Countless families and friends were separated by the conflict, in which rebel troops backed by Rwanda and Uganda swept westward, cutting off roads and communications as they went.

When the war started on Aug. 2, 1998, Akode was in the northeastern town of Gbadolite, where he had traveled from Kisangani to take custody of six orphaned nephews whose father had died of natural causes.

It wasn't long before rebels and Rwandan soldiers seized his native Kisangani, a sprawling city on the banks of the muddy brown Congo river, surrounded by an ocean of lush trees and tropical vegetation.

"When I heard the news, I was lost," Akode told The Associated Press. "I feared for my family, but I had no way to contact them. All communications were cut."

His livelihood as a social security official was gone, and he was stranded in Gbadolite with little money and no news from home. He stayed there until July 1999, when a separate Ugandan-backed rebel group began advancing on the town.

On the eve of Gbadolite's fall, Congolese authorities evacuated Akode and his nephews on a military cargo plane to the government-held capital, Kinshasa.

There, he moved into his deceased brother's abandoned home, surviving on handouts from Congolese missionaries and the U.N. World Food Program.

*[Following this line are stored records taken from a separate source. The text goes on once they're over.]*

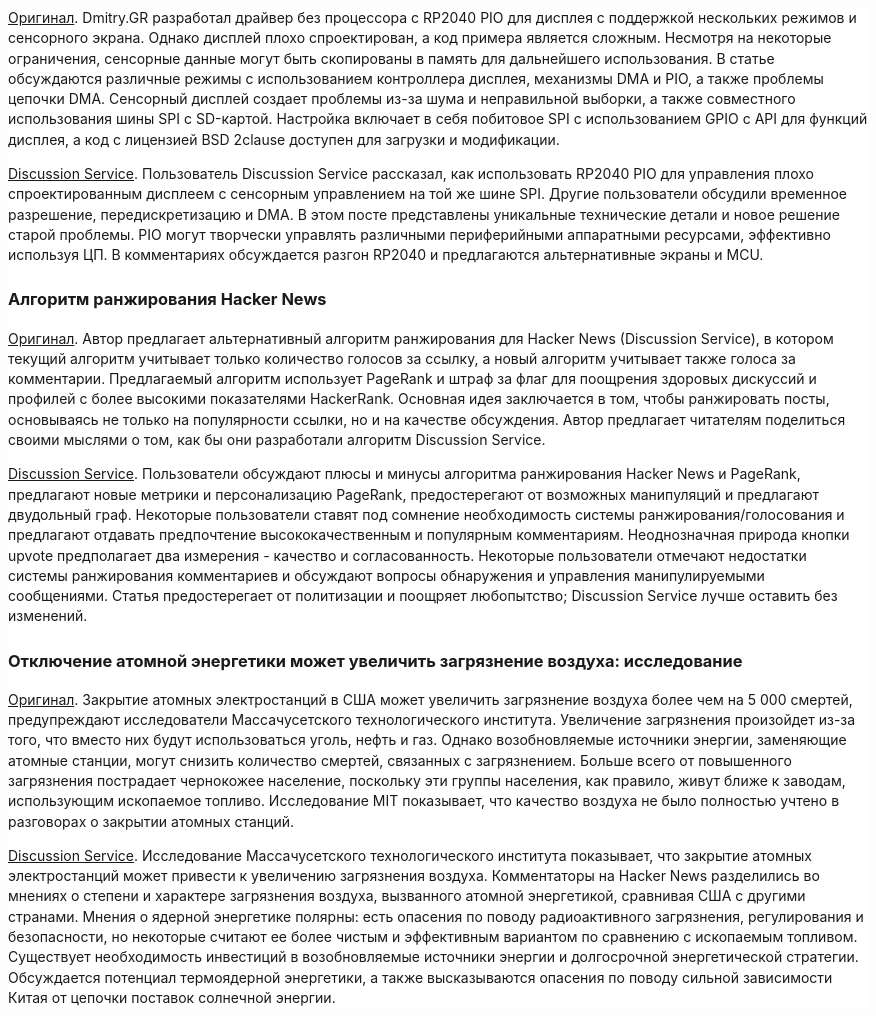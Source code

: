 [Оригинал](http://dmitry.gr/?r=06.%20Thoughts&proj=09.ComplexPioMachines).
Dmitry.GR разработал драйвер без процессора с RP2040 PIO для дисплея с поддержкой нескольких режимов и сенсорного экрана. Однако дисплей плохо спроектирован, а код примера является сложным. Несмотря на некоторые ограничения, сенсорные данные могут быть скопированы в память для дальнейшего использования. В статье обсуждаются различные режимы с использованием контроллера дисплея, механизмы DMA и PIO, а также проблемы цепочки DMA. Сенсорный дисплей создает проблемы из-за шума и неправильной выборки, а также совместного использования шины SPI с SD-картой. Настройка включает в себя побитовое SPI с использованием GPIO с API для функций дисплея, а код с лицензией BSD 2clause доступен для загрузки и модификации.

[Discussion Service](http://news.ycombinator.com/item?id=35507933).
Пользователь Discussion Service рассказал, как использовать RP2040 PIO для управления плохо спроектированным дисплеем с сенсорным управлением на той же шине SPI. Другие пользователи обсудили временное разрешение, передискретизацию и DMA. В этом посте представлены уникальные технические детали и новое решение старой проблемы. PIO могут творчески управлять различными периферийными аппаратными ресурсами, эффективно используя ЦП. В комментариях обсуждается разгон RP2040 и предлагаются альтернативные экраны и MCU.

### Алгоритм ранжирования Hacker News

[Оригинал](https://vigneshwarar.substack.com/p/hackernews-ranking-algorithm-how).
Автор предлагает альтернативный алгоритм ранжирования для Hacker News (Discussion Service), в котором текущий алгоритм учитывает только количество голосов за ссылку, а новый алгоритм учитывает также голоса за комментарии. Предлагаемый алгоритм использует PageRank и штраф за флаг для поощрения здоровых дискуссий и профилей с более высокими показателями HackerRank. Основная идея заключается в том, чтобы ранжировать посты, основываясь не только на популярности ссылки, но и на качестве обсуждения. Автор предлагает читателям поделиться своими мыслями о том, как бы они разработали алгоритм Discussion Service.

[Discussion Service](http://news.ycombinator.com/item?id=35510413).
Пользователи обсуждают плюсы и минусы алгоритма ранжирования Hacker News и PageRank, предлагают новые метрики и персонализацию PageRank, предостерегают от возможных манипуляций и предлагают двудольный граф. Некоторые пользователи ставят под сомнение необходимость системы ранжирования/голосования и предлагают отдавать предпочтение высококачественным и популярным комментариям. Неоднозначная природа кнопки upvote предполагает два измерения - качество и согласованность. Некоторые пользователи отмечают недостатки системы ранжирования комментариев и обсуждают вопросы обнаружения и управления манипулируемыми сообщениями. Статья предостерегает от политизации и поощряет любопытство; Discussion Service лучше оставить без изменений.

### Отключение атомной энергетики может увеличить загрязнение воздуха: исследование

[Оригинал](https://news.mit.edu/2023/study-shutting-down-nuclear-power-could-increase-air-pollution-0410).
Закрытие атомных электростанций в США может увеличить загрязнение воздуха более чем на 5 000 смертей, предупреждают исследователи Массачусетского технологического института. Увеличение загрязнения произойдет из-за того, что вместо них будут использоваться уголь, нефть и газ. Однако возобновляемые источники энергии, заменяющие атомные станции, могут снизить количество смертей, связанных с загрязнением. Больше всего от повышенного загрязнения пострадает чернокожее население, поскольку эти группы населения, как правило, живут ближе к заводам, использующим ископаемое топливо. Исследование MIT показывает, что качество воздуха не было полностью учтено в разговорах о закрытии атомных станций.

[Discussion Service](http://news.ycombinator.com/item?id=35518032).
Исследование Массачусетского технологического института показывает, что закрытие атомных электростанций может привести к увеличению загрязнения воздуха. Комментаторы на Hacker News разделились во мнениях о степени и характере загрязнения воздуха, вызванного атомной энергетикой, сравнивая США с другими странами. Мнения о ядерной энергетике полярны: есть опасения по поводу радиоактивного загрязнения, регулирования и безопасности, но некоторые считают ее более чистым и эффективным вариантом по сравнению с ископаемым топливом. Существует необходимость инвестиций в возобновляемые источники энергии и долгосрочной энергетической стратегии. Обсуждается потенциал термоядерной энергетики, а также высказываются опасения по поводу сильной зависимости Китая от цепочки поставок солнечной энергии.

He was still 750 miles from home.

Through a private local radio operator, Akode managed to speak to his wife for the first time since the war began.

"She was surprised to hear from me, to find out I was in Kinshasa," Akode said. "We only spoke for a few minutes. She said only that the children were OK."

The radio frequencies were monitored by state intelligence agents, so conversation was limited to family matters.

Travel to Kisangani was out of the question. No commercial planes could fly from government to rebel zones, and ferries couldn't travel up the Congo River because it flowed straight over the front line.

As the government, rebels and the half-dozen African armies which had been drawn into Congo's war bickered at successive rounds of peace talks, Akode made radio calls home every couple months, hoping something would eventually give.

In December 2002, something finally did: Congo's warring factions signed an internationally brokered peace agreement, paving the way for a power-sharing transitional government that took office in July 2003.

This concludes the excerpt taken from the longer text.